┌────────

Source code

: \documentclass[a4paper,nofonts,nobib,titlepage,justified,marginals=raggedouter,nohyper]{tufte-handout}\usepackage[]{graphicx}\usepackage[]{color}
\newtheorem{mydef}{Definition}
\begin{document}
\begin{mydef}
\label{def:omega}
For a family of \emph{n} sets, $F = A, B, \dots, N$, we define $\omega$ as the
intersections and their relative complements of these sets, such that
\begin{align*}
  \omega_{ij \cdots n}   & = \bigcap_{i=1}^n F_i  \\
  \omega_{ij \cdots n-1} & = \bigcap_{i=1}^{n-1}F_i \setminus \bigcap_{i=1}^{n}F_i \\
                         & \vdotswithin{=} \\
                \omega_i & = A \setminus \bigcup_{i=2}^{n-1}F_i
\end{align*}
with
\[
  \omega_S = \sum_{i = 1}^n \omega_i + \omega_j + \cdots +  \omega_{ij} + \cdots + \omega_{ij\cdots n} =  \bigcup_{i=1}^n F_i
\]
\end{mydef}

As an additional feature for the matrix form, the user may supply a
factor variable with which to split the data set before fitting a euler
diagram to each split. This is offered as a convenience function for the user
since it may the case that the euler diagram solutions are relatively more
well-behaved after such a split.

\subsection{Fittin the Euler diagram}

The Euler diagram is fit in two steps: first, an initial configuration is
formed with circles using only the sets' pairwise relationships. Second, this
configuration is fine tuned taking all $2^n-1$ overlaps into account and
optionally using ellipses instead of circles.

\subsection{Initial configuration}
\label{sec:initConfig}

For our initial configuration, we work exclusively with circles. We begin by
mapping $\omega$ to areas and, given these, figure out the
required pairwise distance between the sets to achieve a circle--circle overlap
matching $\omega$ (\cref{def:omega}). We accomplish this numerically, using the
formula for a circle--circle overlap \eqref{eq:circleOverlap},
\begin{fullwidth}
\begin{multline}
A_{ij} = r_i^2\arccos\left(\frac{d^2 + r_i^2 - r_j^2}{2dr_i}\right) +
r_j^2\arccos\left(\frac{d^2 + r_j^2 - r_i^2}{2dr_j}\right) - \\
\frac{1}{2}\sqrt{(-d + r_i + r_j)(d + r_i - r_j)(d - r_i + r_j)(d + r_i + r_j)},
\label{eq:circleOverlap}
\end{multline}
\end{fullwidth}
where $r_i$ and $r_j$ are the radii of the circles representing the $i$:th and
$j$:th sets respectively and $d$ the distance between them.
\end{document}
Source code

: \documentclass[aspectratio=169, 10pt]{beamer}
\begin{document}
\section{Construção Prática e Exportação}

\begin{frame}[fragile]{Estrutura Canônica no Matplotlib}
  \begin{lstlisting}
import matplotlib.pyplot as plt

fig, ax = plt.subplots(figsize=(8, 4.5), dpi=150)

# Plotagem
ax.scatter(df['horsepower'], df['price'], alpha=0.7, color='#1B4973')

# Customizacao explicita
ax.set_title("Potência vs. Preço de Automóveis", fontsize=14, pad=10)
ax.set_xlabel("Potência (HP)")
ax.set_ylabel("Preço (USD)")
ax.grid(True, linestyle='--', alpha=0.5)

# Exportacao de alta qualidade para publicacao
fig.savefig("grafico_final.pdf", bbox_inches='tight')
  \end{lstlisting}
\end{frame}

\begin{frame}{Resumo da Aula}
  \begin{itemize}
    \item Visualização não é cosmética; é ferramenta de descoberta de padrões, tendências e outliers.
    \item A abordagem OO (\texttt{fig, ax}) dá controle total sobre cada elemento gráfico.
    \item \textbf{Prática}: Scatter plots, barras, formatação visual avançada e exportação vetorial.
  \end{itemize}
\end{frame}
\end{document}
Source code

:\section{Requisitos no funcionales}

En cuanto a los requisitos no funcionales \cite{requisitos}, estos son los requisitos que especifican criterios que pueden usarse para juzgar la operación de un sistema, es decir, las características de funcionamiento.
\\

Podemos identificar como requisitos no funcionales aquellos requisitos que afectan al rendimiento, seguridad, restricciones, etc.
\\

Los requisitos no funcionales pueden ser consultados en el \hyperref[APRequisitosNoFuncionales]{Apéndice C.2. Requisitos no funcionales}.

└────────

Your goal =
The count of lines in the records above holding the word "circles" should be reported as a number, with nothing added.

Answer to the exercise =
4